Despite the very positive story of poverty reduction and shared prosperity, important development challenges remain in Sri Lanka. Pockets of severe poverty continue to exist, specifically in the districts of Mullaitivu, Mannar (both in the Northern Province), and Moneragala (in Uva Province), where headcount poverty rates exceed 20%. The World Bank Group is supporting government efforts to improve living standards and increase social inclusion and equitable access to public services in identified areas.

To help the country improve its overall competitiveness, the World Bank is providing development policy financing for Competitiveness, Transparency, and Fiscal Sustainability. In July 2016, the Bank approved financing support to Sri Lanka Country Snapshot 5 help the Government’s reform agenda in providing a more stable macroeconomic and policy environment that is critical to strengthening the country’s competitiveness.

Fiscal Sector

The World Bank has been helping the government assess the composition of its public expenditures as it looks to align its spending with the needs of a middle-income country and improve the efficiency by which it uses public resources for service delivery, particularly in the education and health sectors. A Public Expenditure Review completed in June 2014 provides an analytical basis for the government to use public resources more effectively and in ways that promote economic growth and reduce poverty. World Bank analytic and advisory activities have also been outlining alternative financing arrangements for public infrastructure and services (including public-private partnerships) and the pros and cons of the various options. The experiences of other middle-income countries have informed this exercise.

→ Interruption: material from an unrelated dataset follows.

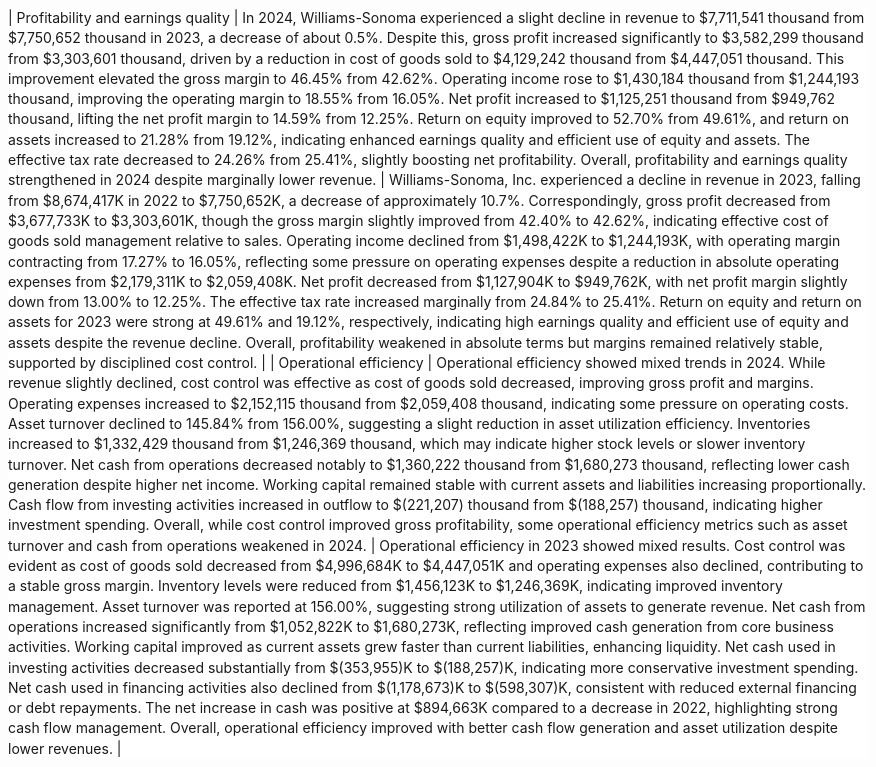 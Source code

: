 | Profitability and earnings quality | In 2024, Williams-Sonoma experienced a slight decline in revenue to $7,711,541 thousand from $7,750,652 thousand in 2023, a decrease of about 0.5%. Despite this, gross profit increased significantly to $3,582,299 thousand from $3,303,601 thousand, driven by a reduction in cost of goods sold to $4,129,242 thousand from $4,447,051 thousand. This improvement elevated the gross margin to 46.45% from 42.62%. Operating income rose to $1,430,184 thousand from $1,244,193 thousand, improving the operating margin to 18.55% from 16.05%. Net profit increased to $1,125,251 thousand from $949,762 thousand, lifting the net profit margin to 14.59% from 12.25%. Return on equity improved to 52.70% from 49.61%, and return on assets increased to 21.28% from 19.12%, indicating enhanced earnings quality and efficient use of equity and assets. The effective tax rate decreased to 24.26% from 25.41%, slightly boosting net profitability. Overall, profitability and earnings quality strengthened in 2024 despite marginally lower revenue. | Williams-Sonoma, Inc. experienced a decline in revenue in 2023, falling from $8,674,417K in 2022 to $7,750,652K, a decrease of approximately 10.7%. Correspondingly, gross profit decreased from $3,677,733K to $3,303,601K, though the gross margin slightly improved from 42.40% to 42.62%, indicating effective cost of goods sold management relative to sales. Operating income declined from $1,498,422K to $1,244,193K, with operating margin contracting from 17.27% to 16.05%, reflecting some pressure on operating expenses despite a reduction in absolute operating expenses from $2,179,311K to $2,059,408K. Net profit decreased from $1,127,904K to $949,762K, with net profit margin slightly down from 13.00% to 12.25%. The effective tax rate increased marginally from 24.84% to 25.41%. Return on equity and return on assets for 2023 were strong at 49.61% and 19.12%, respectively, indicating high earnings quality and efficient use of equity and assets despite the revenue decline. Overall, profitability weakened in absolute terms but margins remained relatively stable, supported by disciplined cost control. |
| Operational efficiency | Operational efficiency showed mixed trends in 2024. While revenue slightly declined, cost control was effective as cost of goods sold decreased, improving gross profit and margins. Operating expenses increased to $2,152,115 thousand from $2,059,408 thousand, indicating some pressure on operating costs. Asset turnover declined to 145.84% from 156.00%, suggesting a slight reduction in asset utilization efficiency. Inventories increased to $1,332,429 thousand from $1,246,369 thousand, which may indicate higher stock levels or slower inventory turnover. Net cash from operations decreased notably to $1,360,222 thousand from $1,680,273 thousand, reflecting lower cash generation despite higher net income. Working capital remained stable with current assets and liabilities increasing proportionally. Cash flow from investing activities increased in outflow to $(221,207) thousand from $(188,257) thousand, indicating higher investment spending. Overall, while cost control improved gross profitability, some operational efficiency metrics such as asset turnover and cash from operations weakened in 2024. | Operational efficiency in 2023 showed mixed results. Cost control was evident as cost of goods sold decreased from $4,996,684K to $4,447,051K and operating expenses also declined, contributing to a stable gross margin. Inventory levels were reduced from $1,456,123K to $1,246,369K, indicating improved inventory management. Asset turnover was reported at 156.00%, suggesting strong utilization of assets to generate revenue. Net cash from operations increased significantly from $1,052,822K to $1,680,273K, reflecting improved cash generation from core business activities. Working capital improved as current assets grew faster than current liabilities, enhancing liquidity. Net cash used in investing activities decreased substantially from $(353,955)K to $(188,257)K, indicating more conservative investment spending. Net cash used in financing activities also declined from $(1,178,673)K to $(598,307)K, consistent with reduced external financing or debt repayments. The net increase in cash was positive at $894,663K compared to a decrease in 2022, highlighting strong cash flow management. Overall, operational efficiency improved with better cash flow generation and asset utilization despite lower revenues. |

The World Bank has also been responding to the government’s request for support to enhance the country’s public financial management systems. Initiatives the World Bank has supported include:

  • Strengthening the Auditors General’s Office by introducing modern audit practices in financial, performance and investigative audit as well as institutional changes to sustain these initiatives;
  • Introducing public sector accounting standards aligned with international standards to public sector institutions; and
  • Preliminary work to professionalize public sector accountants.

Further to this, the World Bank carried out a review of the country’s public financial management systems using the Public Expenditure and Financial Accountability methodology, helping to identify strategic areas for improvement. Among the areas identified for strengthening were: monitoring and reduction of payment arrears; oversight of aggregate fiscal risk; public access to key fiscal information; taxpayer registration and tax collections; internal auditing; procurement procedures and predictability in the availability of funds. An ongoing Institutional Development Fund grant to strengthen the Institute of Chartered Accountants is providing an important opportunity to build capacity in the private sector with a view to improving private sector transparency and accountability.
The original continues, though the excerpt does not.